> **WORK REQUEST**
Each line of the data below should be restated exactly, with images left out.

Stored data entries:
-- Opening Marker --
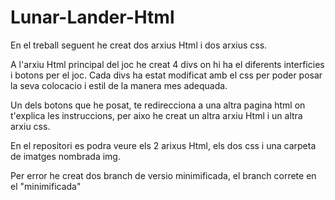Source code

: # Lunar-Lander-Html

En el treball seguent he creat dos arxius Html i dos arxius css.

A l'arxiu Html principal del joc he creat 4 divs on hi ha el diferents interficies i botons per el joc.
Cada divs ha estat modificat amb el css per poder posar la seva colocacio i estil de la manera mes adequada.

Un dels botons que he posat, te redirecciona a una altra pagina html on t'explica les instruccions, per aixo
he creat un altra arxiu Html i un altra arxiu css.

En el repositori es podra veure els 2 arixus Html, els dos css i una carpeta de imatges nombrada img.

Per error he creat dos branch de versio minimificada, el branch correte en el "minimificada"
-- Closing Marker --
> **EXERCISE ANSWER**
Source code

: # Lunar-Lander-Html

En el treball seguent he creat dos arxius Html i dos arxius css.

A l'arxiu Html principal del joc he creat 4 divs on hi ha el diferents interficies i botons per el joc.
Cada divs ha estat modificat amb el css per poder posar la seva colocacio i estil de la manera mes adequada.

Un dels botons que he posat, te redirecciona a una altra pagina html on t'explica les instruccions, per aixo
he creat un altra arxiu Html i un altra arxiu css.

En el repositori es podra veure els 2 arixus Html, els dos css i una carpeta de imatges nombrada img.

Per error he creat dos branch de versio minimificada, el branch correte en el "minimificada"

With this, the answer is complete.